La reine a été deux fois aux Carmélites avec Quanto ; cette dernière se mit à la tête de faire une loterie, elle se fit apporter tout ce qui peut convenir à des religieuses ; cela fit un grand jeu dans la communauté. Elle causa fort avec sœur Louise de la Miséricorde {madame de la Faîtière) ; elle lui demanda si tout de bon elle était aussi aise qu’on le disait. Non, répondît-elle, je ne suis point aise, mais je suis contente. Quanto lui parla fort du frère de Monsieur, et si elle voulait lui mander quelque chose, et ce qu’elle dirait pour elle. L’autre, d’un ton et d’un air tout aimable, et peut-être piquée de ce style : Tout ce que vous voudrez, madame, tout ce que vous voudrez. Mettez dans cela toute la grâce, tout l’esprit et toute la modestie que vous pourrez imaginer. Quanto voulut ensuite manger ; elle donna une pièce de quatre pistoles pour acheter ce qu’il fallait pour une sauce qu’elle fit elle-même, et qu’elle mangea avec un appétit admirable : je vous dis le fait sans aucune paraphrase.
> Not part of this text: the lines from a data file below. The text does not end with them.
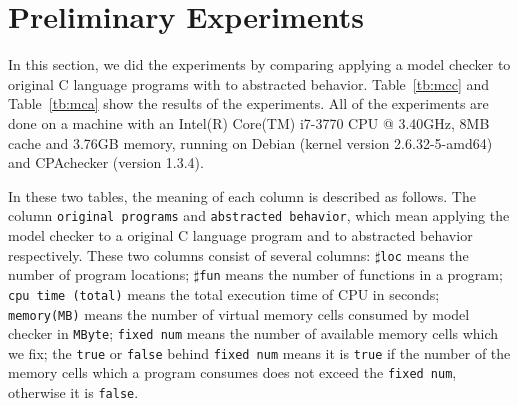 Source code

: \section{Preliminary Experiments}
\label{sec:experiment}
In this section, we did the experiments by comparing applying a model
checker to original C language programs with to abstracted
behavior. Table~\ref{tb:mcc} and Table~\ref{tb:mca} show the results
of the experiments. All of the experiments are done on a machine with
an Intel(R) Core(TM) i7-3770 CPU @ 3.40GHz, 8MB cache and 3.76GB memory, running
on Debian (kernel version 2.6.32-5-amd64) and CPAchecker (version 1.3.4).

In these two tables, the meaning of each column is described as
follows. The column \texttt{original programs} and \texttt{abstracted behavior},
which mean applying the model checker to a original C language
program and to abstracted behavior respectively. These two columns
consist of several columns: $\sharp$\texttt{loc} means the number of
program locations; $\sharp$\texttt{fun} means the number of functions
in a program; \texttt{cpu time (total)} means the total execution time
of CPU in seconds; \texttt{memory(MB)} means the number of virtual
memory cells consumed by model checker in \texttt{MByte};
\texttt{fixed num} means the number of available memory cells which we
fix; the \texttt{true} or \texttt{false} behind \texttt{fixed num}
means it is \texttt{true} if the number of the memory cells which a
program consumes does not exceed the \texttt{fixed num}, otherwise it
is \texttt{false}.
Quand je pense à une certaine lettre que vous m’écrivîtes l’été passé sur M. de Vivonne, je prends pour une satire tout ce que je vous envoie. Voyez un peu où peut aller la folie d’un homme qui se croirait digne de ces hyperboliques louanges.


  1. Marie-Marguerite Daubray, mariée en 1651 à N Gobelin, marquis de Brinvilliers ; elle était fille de M. Daubray, lieutenant civil au Chàtelet de Paris. Sa liaison avec Godin de Sainte-Croix l’entraîna dans des crimes qui ont attaché à son nom une affreuse célébrité. Elle fut déclarée atteinte et convaincue, par arrêt du 16 juillet 1676, d’avoir fait empoisonner M.Dreux-Daubray son père, Antoine Daubray, lieutenant civil, et M. Daubray, conseiller au parlement, ses deux frères, et d’avoir attenté à la vie de Thérèse -Daubray, sa sœur. Son complice Sainte-Croix périt victime de ses expériences. Ou trouva chez lui une caisse remplie de poisons et de recettes, avec une déclaration écrite de sa main, portant que le tout appartenait à la marquise de Brinvilliers. Elle s’était sauvée en pays étrangers, où elle fut arrêtée. Elle fut condamnée « faire amende honorable devant la principale porte de l’église de Paris, nu-pieds, la corde au cou, et à avoir ensuite la tête tranchée, son corps brûlé, et ses cendres jetées au vent.